齋藤 「『自助論』(原題『Self-Help』)はイギリスの著述家サミュエル・スマイルズが300人以上の西洋の成功者たちの言葉やエピソードをまとめた本で、1858年に初版が刊行されました。以後、十数か国語に翻訳されて世界的なベストセラーとなり、日本では明治4(1871)年に中村正直が『西国立志編』(全11巻)と改題して出版しています」
尾崎 「この『西国立志編』は福澤諭吉の『学問のすゝめ』と並んで当時多くの人に読まれ、総計100万部を記録したといわれていますね」
齋藤 「当時の日本の人口が約3,000万人だったことを考えると、驚異的な数字ですよ」
尾崎 「それだけ識字率が高かった」
齋藤 「そうですね。加えていまと違うのはマスコミや出版社が戦略的に売ったわけではなく、口コミで広がっていったこと。『自助論』と『学問のすゝめ』が二大ベストセラーになったのは、日本にとって非常に幸運だったと思います」
尾崎 「なぜこれほどまで多くの人に親しまれたか、齋藤さんはどのようにお考えですか?」
齋藤 「明治維新になって近代化をしていく。その時にやっぱり志を持った若い人たちがたくさんいたと思うんですね。ただ、どういう方向に変わっていけばいいのか、当時の人にはなかなか見えにくかった。

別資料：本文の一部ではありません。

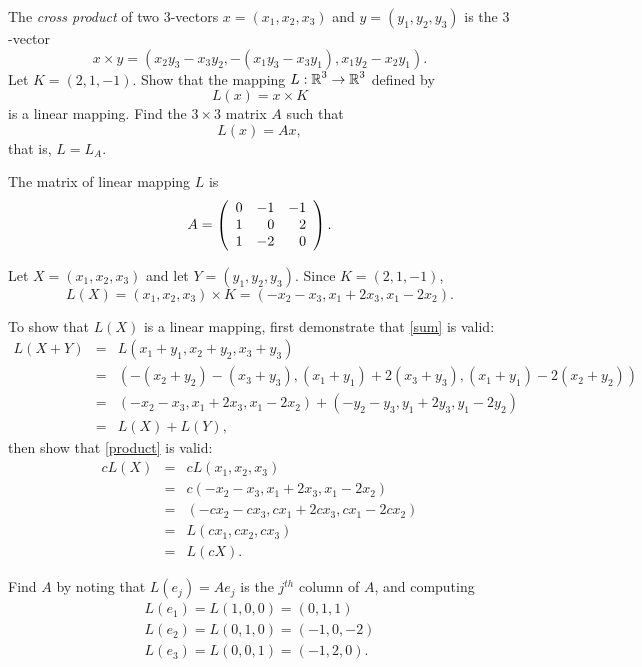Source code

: \documentclass{ximera}
\begin{document}
\begin{exercise} \label{c4.3.8}
The {\em cross product\/} of two $3$-vectors $x=(x_1,x_2,x_3)$
and $y=(y_1,y_2,y_3)$ is the $3$-vector
\[
x\times y = (x_2y_3-x_3y_2,-(x_1y_3-x_3y_1),x_1y_2-x_2y_1).
\]
Let $K=(2,1,-1)$.  Show that the mapping $L:\mbox{$\Bbb{R}$}^3\to\mbox{$\Bbb{R}$}^3$ defined by
\[
L(x) = x\times K
\]
is a linear mapping.  Find the $3\times 3$ matrix $A$ such that
\[
L(x) = Ax,
\]
that is, $L=L_A$.

\begin{solution}

\ans The matrix of linear mapping $L$ is
\[
A = \left(\begin{array}{rrr} 0 & -1 & -1 \\ 1 & 0 & 2 \\ 1 & -2 & 0\end{array}\right).
\]

\soln Let $X = (x_1,x_2,x_3)$ and let $Y = (y_1,y_2,y_3)$.  
Since $K = (2,1,-1)$,
\[
L(X) = (x_1,x_2,x_3) \times K = 
(-x_2 - x_3, x_1 + 2x_3, x_1 - 2x_2).
\]

To show that $L(X)$ is a linear mapping, first demonstrate that
\eqref{sum} is valid:
\[
\begin{array}{rcl}
L(X + Y) & = & L(x_1 + y_1,x_2 + y_2,x_3 + y_3) \\
& = & (-(x_2 + y_2) - (x_3 + y_3), (x_1 + y_1) + 2(x_3 + y_3),
(x_1 + y_1) - 2(x_2 + y_2)) \\
& = & (-x_2 - x_3, x_1 + 2x_3, x_1 - 2x_2) +
(-y_2 - y_3, y_1 + 2y_3, y_1 - 2y_2) \\
& = & L(X) + L(Y), \end{array}
\]
then show that \eqref{product} is valid:
\[
\begin{array}{rcl}
cL(X) & = & cL(x_1,x_2,x_3) \\
& = & c(-x_2 - x_3, x_1 + 2x_3, x_1 - 2x_2) \\
& = & (-cx_2 - cx_3, cx_1 + 2cx_3, cx_1 - 2cx_2) \\
& = & L(cx_1,cx_2,cx_3) \\
& = & L(cX). \end{array}
\]

Find $A$ by noting that $L(e_j) = Ae_j$ is the $j^{th}$ column of $A$,
and computing
\[ \begin{array}{l}
L(e_1) = L(1,0,0) = (0,1,1) \\
L(e_2) = L(0,1,0) = (-1,0,-2) \\
L(e_3) = L(0,0,1) = (-1,2,0). \end{array} \]


\end{solution}
\end{exercise}
\end{document}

そこに『自助論』が入ってきて、「ああ、これが近代的な国の成功モデルなんだ」という具体例がたくさん示されていたことで、もともと持っていた志に方向性が与えられたのでしょう。
それと、タイトルもよかったと思います。原題をそのまま訳せば『自助』ですよね。自助という言葉はキリスト教の前提があれば分かりますけれども、そうでないとちょっとピンと来ない。『西国立志編』というタイトルにしたことで「これは志の本なのか」と。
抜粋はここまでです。